Return number of parameters in model.

Parameters

trainable (bool) – if true (default) only count trainable parameters

Return type

int

Returns

NUmber of (trainable) parameters in model

get_weights()[source]

Get state_dict of weights for network

Return type

OrderedDict

Returns

state_dict of weights for network

load(name, model_builder=None)[source]

Load model, optimiser, and input mask states from file

Parameters
  • name (str) – name of save file

  • model_builder (Optional[ModelBuilder]) – if Model was not initialised with a ModelBuilder, you will need to pass one here

Return type

None

predict(inputs, as_np=True, pred_name='pred')[source]

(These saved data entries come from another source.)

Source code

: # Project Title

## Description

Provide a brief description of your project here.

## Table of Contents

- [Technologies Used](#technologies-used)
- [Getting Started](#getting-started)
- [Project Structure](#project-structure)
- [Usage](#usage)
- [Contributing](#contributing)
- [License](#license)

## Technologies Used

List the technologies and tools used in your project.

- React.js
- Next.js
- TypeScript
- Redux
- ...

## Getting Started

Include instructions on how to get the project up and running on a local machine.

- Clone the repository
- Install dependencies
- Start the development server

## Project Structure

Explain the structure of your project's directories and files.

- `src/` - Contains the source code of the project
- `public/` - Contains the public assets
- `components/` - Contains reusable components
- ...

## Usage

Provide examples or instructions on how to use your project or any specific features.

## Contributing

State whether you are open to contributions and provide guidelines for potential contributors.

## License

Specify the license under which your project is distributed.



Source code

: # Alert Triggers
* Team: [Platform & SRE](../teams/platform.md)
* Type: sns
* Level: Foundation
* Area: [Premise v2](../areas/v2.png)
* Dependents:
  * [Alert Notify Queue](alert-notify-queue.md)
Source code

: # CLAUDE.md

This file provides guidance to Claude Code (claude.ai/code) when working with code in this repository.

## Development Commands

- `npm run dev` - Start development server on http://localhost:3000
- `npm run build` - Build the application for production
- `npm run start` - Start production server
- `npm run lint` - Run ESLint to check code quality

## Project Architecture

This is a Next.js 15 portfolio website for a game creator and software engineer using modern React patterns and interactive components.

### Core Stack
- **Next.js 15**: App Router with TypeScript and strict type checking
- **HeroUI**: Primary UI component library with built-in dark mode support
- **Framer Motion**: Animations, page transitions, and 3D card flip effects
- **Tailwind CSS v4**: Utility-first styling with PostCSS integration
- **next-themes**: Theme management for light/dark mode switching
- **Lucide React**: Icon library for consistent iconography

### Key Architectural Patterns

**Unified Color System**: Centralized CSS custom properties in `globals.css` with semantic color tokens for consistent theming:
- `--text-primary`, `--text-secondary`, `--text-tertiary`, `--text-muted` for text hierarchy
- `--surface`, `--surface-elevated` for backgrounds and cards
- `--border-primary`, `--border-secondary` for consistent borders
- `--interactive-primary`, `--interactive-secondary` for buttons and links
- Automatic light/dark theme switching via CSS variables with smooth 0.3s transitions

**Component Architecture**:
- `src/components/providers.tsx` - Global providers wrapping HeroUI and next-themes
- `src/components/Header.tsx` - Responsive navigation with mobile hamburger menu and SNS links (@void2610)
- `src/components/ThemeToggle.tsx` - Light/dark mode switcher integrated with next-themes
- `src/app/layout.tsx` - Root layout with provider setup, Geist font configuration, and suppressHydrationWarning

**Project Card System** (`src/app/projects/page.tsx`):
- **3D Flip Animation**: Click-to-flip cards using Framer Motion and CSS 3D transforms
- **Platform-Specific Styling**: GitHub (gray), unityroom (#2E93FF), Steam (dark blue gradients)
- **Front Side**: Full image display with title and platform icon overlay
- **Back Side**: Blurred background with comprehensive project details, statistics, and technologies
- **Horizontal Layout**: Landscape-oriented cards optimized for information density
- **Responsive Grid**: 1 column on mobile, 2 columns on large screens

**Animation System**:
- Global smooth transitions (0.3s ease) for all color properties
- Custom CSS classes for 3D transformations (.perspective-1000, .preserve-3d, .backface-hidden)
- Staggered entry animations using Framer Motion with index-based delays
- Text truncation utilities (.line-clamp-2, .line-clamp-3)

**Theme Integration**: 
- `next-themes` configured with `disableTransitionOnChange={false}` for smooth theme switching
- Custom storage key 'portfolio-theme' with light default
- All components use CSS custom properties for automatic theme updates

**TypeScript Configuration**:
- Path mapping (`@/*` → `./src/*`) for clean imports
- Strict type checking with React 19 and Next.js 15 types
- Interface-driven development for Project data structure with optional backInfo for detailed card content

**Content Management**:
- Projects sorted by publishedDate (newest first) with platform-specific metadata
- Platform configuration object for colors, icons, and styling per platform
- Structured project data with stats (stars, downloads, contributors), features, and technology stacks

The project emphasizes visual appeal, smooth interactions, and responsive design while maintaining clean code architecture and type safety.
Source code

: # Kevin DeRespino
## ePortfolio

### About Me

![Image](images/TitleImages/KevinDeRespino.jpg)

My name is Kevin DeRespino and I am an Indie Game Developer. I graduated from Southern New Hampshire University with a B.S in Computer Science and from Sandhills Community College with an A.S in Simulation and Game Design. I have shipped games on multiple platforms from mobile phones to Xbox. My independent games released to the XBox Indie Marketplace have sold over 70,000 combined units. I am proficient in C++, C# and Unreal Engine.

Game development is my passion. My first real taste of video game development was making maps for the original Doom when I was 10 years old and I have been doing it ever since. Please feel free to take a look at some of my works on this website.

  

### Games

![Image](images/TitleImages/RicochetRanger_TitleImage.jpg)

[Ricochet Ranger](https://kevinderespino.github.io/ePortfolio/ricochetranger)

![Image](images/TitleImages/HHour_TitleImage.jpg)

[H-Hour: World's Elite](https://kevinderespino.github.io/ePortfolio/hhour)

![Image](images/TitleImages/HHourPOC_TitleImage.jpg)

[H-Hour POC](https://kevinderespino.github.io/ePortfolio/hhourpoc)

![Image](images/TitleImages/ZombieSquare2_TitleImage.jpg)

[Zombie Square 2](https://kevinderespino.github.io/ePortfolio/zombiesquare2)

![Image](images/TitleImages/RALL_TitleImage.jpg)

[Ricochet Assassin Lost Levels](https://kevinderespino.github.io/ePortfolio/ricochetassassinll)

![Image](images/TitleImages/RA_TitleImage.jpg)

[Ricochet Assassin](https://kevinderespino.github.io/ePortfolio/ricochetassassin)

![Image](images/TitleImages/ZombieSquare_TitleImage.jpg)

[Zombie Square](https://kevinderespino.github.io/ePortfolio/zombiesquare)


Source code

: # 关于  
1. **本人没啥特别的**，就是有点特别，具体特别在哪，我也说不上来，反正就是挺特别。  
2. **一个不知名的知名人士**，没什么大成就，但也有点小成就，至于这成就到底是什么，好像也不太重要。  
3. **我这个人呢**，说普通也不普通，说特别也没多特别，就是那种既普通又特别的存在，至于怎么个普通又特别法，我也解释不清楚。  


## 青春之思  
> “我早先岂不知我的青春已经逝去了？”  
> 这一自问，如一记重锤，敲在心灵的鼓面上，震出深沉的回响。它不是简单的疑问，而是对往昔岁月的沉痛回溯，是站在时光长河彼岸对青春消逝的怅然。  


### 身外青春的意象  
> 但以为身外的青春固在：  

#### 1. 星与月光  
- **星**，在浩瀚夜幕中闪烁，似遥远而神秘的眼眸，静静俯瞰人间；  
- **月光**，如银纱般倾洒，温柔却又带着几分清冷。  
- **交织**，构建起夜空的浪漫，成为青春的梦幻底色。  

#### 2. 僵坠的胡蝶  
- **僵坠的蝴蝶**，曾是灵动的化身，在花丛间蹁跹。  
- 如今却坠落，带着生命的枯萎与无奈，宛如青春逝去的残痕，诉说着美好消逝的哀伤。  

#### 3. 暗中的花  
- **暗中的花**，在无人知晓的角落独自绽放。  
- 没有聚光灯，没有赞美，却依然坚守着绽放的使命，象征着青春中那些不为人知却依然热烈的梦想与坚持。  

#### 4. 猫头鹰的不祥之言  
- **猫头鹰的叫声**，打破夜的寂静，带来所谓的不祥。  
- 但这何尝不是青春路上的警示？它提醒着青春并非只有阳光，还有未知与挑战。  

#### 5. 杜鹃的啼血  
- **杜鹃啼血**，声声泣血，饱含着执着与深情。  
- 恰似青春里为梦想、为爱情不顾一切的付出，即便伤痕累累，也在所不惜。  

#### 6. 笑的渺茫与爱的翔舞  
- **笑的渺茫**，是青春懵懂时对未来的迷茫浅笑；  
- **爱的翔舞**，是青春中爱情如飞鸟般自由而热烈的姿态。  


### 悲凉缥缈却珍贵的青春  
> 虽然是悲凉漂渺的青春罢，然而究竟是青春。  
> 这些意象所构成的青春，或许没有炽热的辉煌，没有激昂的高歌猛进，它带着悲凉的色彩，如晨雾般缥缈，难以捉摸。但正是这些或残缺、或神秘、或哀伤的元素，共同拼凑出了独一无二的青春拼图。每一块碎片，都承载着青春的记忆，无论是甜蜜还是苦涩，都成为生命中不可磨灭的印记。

Apply model to inputed data and compute predictions. A compatability method to call predict_array() or meth:~lumin.nn.models.model.Model.predict_folds, depending on input type.

Parameters
  • inputs (Union[ndarray, DataFrame, Tensor, FoldYielder]) – input data as Numpy array, Pandas DataFrame, or tensor on device, or FoldYielder interfacing to data

  • as_np (bool) – whether to return predictions as Numpy array (otherwise tensor) if inputs are a Numpy array, Pandas DataFrame, or tensor

  • pred_name (str) – name of group to which to save predictions if inputs are a FoldYielder

Return type

Union[ndarray, Tensor, None]

Returns

if inputs are a Numpy array, Pandas DataFrame, or tensor, will return predicitions as either array or tensor

predict_array(inputs, as_np=True, mask_inputs=True)[source]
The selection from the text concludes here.